The transfer of the home will be completed in partnership with the Friends of the John and Alice Coltrane Home, a nonprofit that manages the home the couple owned in Dix Hills, N.Y., on Long Island, according to a news release from the action fund.

The action fund, in partnership with the Andrew W. Mellon Foundation, has pledged to spend $5.2 million to establish the stewardship initiative which aims to protect spaces that have too often gone neglected and underrecognized.

“Descendants and families have been doing this work for centuries on an informal basis. The initiative is about empowering descendants and families through historic preservation more formally,” said Brent Leggs, executive director of the action fund. “Our role is to give them the resources and technical expertise they need to protect and preserve the physical evidence of the past and share their profound stories with the American public.”

Only 2 percent of the 95,000 sites listed on the National Register of Historic Places center on the experiences of Black Americans, according to the action fund.
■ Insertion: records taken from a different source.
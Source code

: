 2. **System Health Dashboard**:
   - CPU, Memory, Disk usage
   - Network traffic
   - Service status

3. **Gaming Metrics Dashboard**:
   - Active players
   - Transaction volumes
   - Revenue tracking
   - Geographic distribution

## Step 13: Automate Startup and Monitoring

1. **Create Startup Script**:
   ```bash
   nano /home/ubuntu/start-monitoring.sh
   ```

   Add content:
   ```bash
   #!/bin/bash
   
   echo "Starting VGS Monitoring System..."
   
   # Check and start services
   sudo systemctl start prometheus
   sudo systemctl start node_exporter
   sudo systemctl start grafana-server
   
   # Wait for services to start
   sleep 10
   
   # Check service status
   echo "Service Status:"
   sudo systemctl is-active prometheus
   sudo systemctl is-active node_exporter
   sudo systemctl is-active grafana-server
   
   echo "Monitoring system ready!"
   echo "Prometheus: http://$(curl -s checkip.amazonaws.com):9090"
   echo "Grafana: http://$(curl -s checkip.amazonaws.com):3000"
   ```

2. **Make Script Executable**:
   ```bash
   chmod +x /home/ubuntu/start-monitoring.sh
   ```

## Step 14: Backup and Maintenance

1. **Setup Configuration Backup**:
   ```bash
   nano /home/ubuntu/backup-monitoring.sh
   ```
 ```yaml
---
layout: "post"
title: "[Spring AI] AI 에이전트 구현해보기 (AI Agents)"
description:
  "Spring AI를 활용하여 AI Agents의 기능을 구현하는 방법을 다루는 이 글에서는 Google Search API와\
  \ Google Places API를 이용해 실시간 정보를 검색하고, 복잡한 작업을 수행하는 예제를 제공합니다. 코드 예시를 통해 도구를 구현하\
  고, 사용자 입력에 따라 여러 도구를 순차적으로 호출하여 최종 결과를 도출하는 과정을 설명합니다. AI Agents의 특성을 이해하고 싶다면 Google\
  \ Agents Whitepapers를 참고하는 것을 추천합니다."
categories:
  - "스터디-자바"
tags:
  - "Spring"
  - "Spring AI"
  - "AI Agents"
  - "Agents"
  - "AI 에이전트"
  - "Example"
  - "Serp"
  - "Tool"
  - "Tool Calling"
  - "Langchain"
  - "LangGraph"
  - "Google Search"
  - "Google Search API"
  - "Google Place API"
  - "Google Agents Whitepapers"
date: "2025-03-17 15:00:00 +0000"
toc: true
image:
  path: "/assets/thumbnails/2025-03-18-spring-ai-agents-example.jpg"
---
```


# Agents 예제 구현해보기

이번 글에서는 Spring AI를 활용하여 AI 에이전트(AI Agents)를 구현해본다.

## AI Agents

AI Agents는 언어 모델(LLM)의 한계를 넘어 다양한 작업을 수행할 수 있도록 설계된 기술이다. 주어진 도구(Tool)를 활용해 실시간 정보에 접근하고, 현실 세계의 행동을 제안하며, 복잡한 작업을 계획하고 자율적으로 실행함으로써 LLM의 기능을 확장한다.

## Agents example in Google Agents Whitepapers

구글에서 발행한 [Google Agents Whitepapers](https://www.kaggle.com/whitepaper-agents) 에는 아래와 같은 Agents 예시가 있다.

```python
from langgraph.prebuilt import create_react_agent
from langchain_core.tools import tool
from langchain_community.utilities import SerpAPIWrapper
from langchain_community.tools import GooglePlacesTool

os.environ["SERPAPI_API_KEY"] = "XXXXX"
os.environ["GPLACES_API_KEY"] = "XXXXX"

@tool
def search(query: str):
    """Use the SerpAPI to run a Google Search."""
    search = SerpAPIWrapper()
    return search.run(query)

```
The fund was founded in November 2017 to help address the disparity.

“It is exceptionally important as we grow the U.S. historic preservation movement and advance values of equity and inclusion that the future of this movement be sustained through the engagement and leadership of descendants and families,” Mr. Leggs said. “They are critical to the future of our work to expand the American narrative and to build a true national identity that reflects America’s diversity.”